As a pesky underdog, AMD challenged Intel in chip innovation until the mid-2000s. AMD churned out innovations like dual-core and 64-bit chips, which kept Intel on its toes.
But some disastrous technological and management decisions cost AMD dearly, and over time, buyers began to consider its processors inferior to Intel's chips. Intel ran away with PC and server chip market share.
AMD now is looking to rally its dwindling fan base with a series of Zen-based chips this year for desktops, servers, and laptops. The hyped-up Zen chips are expected to be good, and even Intel readily acknowledges the stiff competition coming its way.
AMD promises that Zen chips will deliver a 40 percent improvement in instructions per cycle, an important metric for chip performance. That number is impressive, considering most chips based on a new architecture have typically boasted CPU improvements of up to 20 percent.

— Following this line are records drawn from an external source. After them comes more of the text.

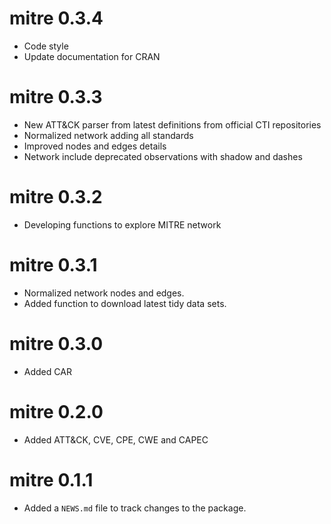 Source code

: # mitre 0.3.4
* Code style
* Update documentation for CRAN

# mitre 0.3.3
* New ATT&CK parser from latest definitions from official CTI repositories
* Normalized network adding all standards
* Improved nodes and edges details
* Network include deprecated observations with shadow and dashes

# mitre 0.3.2
 
* Developing functions to explore MITRE network

# mitre 0.3.1

* Normalized network nodes and edges.
* Added function to download latest tidy data sets.

# mitre 0.3.0
 
* Added CAR

# mitre 0.2.0

* Added ATT&CK, CVE, CPE, CWE and CAPEC

# mitre 0.1.1

* Added a `NEWS.md` file to track changes to the package.
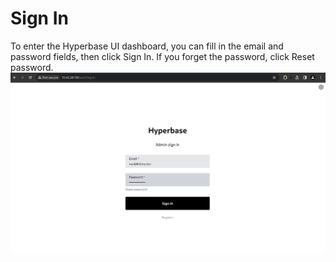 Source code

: # Sign In

To enter the Hyperbase UI dashboard, you can fill in the email and password fields, then click Sign In. If you forget the password, click Reset password.\
![Sign in page](_assets/sign_in_page.png)
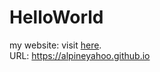 # HelloWorld
my website: visit [here](https://alpineyahoo.github.io).  
URL: https://alpineyahoo.github.io
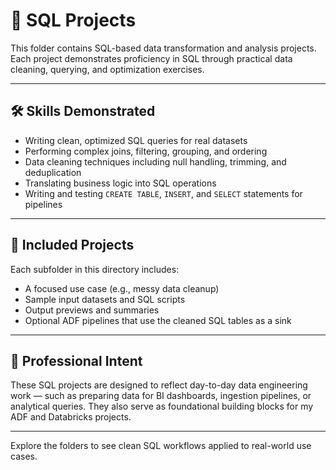 # 🧮 SQL Projects

This folder contains SQL-based data transformation and analysis projects. Each project demonstrates proficiency in SQL through practical data cleaning, querying, and optimization exercises.

---

## 🛠️ Skills Demonstrated

- Writing clean, optimized SQL queries for real datasets
- Performing complex joins, filtering, grouping, and ordering
- Data cleaning techniques including null handling, trimming, and deduplication
- Translating business logic into SQL operations
- Writing and testing `CREATE TABLE`, `INSERT`, and `SELECT` statements for pipelines

---

## 📂 Included Projects

Each subfolder in this directory includes:
- A focused use case (e.g., messy data cleanup)
- Sample input datasets and SQL scripts
- Output previews and summaries
- Optional ADF pipelines that use the cleaned SQL tables as a sink

---

## 💼 Professional Intent

These SQL projects are designed to reflect day-to-day data engineering work — such as preparing data for BI dashboards, ingestion pipelines, or analytical queries. They also serve as foundational building blocks for my ADF and Databricks projects.

---

Explore the folders to see clean SQL workflows applied to real-world use cases.
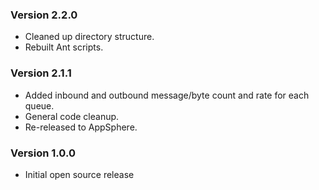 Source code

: ### Version 2.2.0
- Cleaned up directory structure.
- Rebuilt Ant scripts.

### Version 2.1.1
- Added inbound and outbound message/byte count and rate for each queue.
- General code cleanup.
- Re-released to AppSphere.

### Version 1.0.0
* Initial open source release 
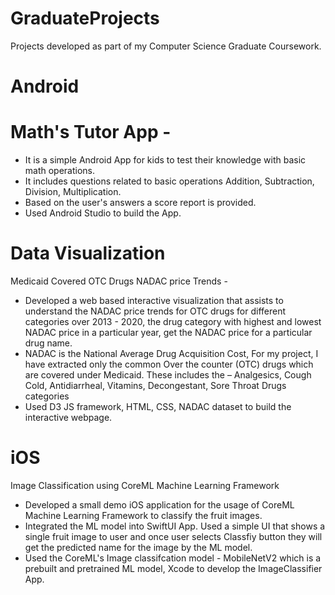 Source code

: # GraduateProjects

Projects developed as part of my Computer Science Graduate Coursework.

# Android
# Math's Tutor App - 
- It is a simple Android App for kids to test their knowledge with basic math operations. 
- It includes questions related to basic operations Addition, Subtraction, Division, Multiplication.
- Based on the user's answers a score report is provided.
- Used Android Studio to build the App.

# Data Visualization
Medicaid Covered OTC Drugs NADAC price Trends -
- Developed a web based interactive visualization that assists to understand the NADAC price trends for OTC drugs for different categories over 2013 - 2020, the       drug category with highest and lowest NADAC price in a particular year, get the NADAC price for a particular drug name.
- NADAC is the National Average Drug Acquisition Cost, For my project, I have extracted only the common Over the counter (OTC) drugs which
  are covered under Medicaid. These includes the – Analgesics, Cough Cold, Antidiarrheal, Vitamins, Decongestant, Sore Throat Drugs categories
- Used D3 JS framework, HTML, CSS, NADAC dataset to build the interactive webpage.

# iOS
Image Classification using CoreML Machine Learning Framework
- Developed a small demo iOS application for the usage of CoreML Machine Learning Framework to classify the fruit images.
- Integrated the ML model into SwiftUI App. Used a simple UI that shows a single fruit image to user and once user selects Classfiy button they will get the           predicted name for the image by the ML model. 
- Used the CoreML's Image classifcation model - MobileNetV2 which is a  prebuilt and pretrained ML model, Xcode to develop the ImageClassifier App.
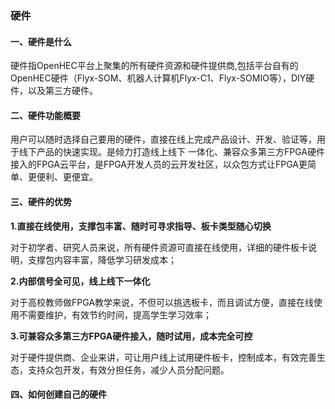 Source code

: ### 硬件

#### 一、硬件是什么

硬件指OpenHEC平台上聚集的所有硬件资源和硬件提供商,包括平台自有的OpenHEC硬件（Flyx-SOM、机器人计算机Flyx-C1、Flyx-SOMIO等），DIY硬件，以及第三方硬件。

#### 二、硬件功能概要

用户可以随时选择自己要用的硬件，直接在线上完成产品设计、开发、验证等，用于线下产品的快速实现。是倾力打造线上线下 一体化、兼容众多第三方FPGA硬件接入的FPGA云平台，是FPGA开发人员的云开发社区，以众包方式让FPGA更简单、更便利、更便宜。

#### 三、硬件的优势

**1.直接在线使用，支撑包丰富、随时可寻求指导、板卡类型随心切换**

对于初学者、研究人员来说，所有硬件资源可直接在线使用，详细的硬件板卡说明，支撑包内容丰富，降低学习研发成本；

**2.内部信号全可见，线上线下一体化**

 对于高校教师做FPGA教学来说，不但可以挑选板卡，而且调试方便，直接在线使用不需要维护，有效节约时间，提高学生学习效率；

**3.可兼容众多第三方FPGA硬件接入，随时试用，成本完全可控**

对于硬件提供商、企业来讲，可让用户线上试用硬件板卡，控制成本，有效完善生态，支持众包开发，有效分担任务，减少人员分配问题。

#### 四、如何创建自己的硬件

The expectations around Zen are high, and the likelihood of it being a flop is unlikely, said Dean McCarron, principal analyst at Mercury Research.
"If it shows well, we'll be going back to 1997 or 2006 when AMD was competitive with Intel," McCarron said.
If that doesn't happen, it'll likely be business as usual for AMD, McCarron said.
A strong start is important for AMD, and early adopters of Zen will be the committed user base of enthusiast and gamers who are AMD loyalists.
AMD's first Zen-based Ryzen chips are coming in March to high-end desktops. Systems and motherboards will be available right away, Lisa Su, CEO of AMD, said during an earnings call.
The first Ryzen chips will initially compete with Intel chips like Core i5 and i7, Su said. Eventually, AMD will release a full complement of Ryzen chips to take on all Intel desktop chips.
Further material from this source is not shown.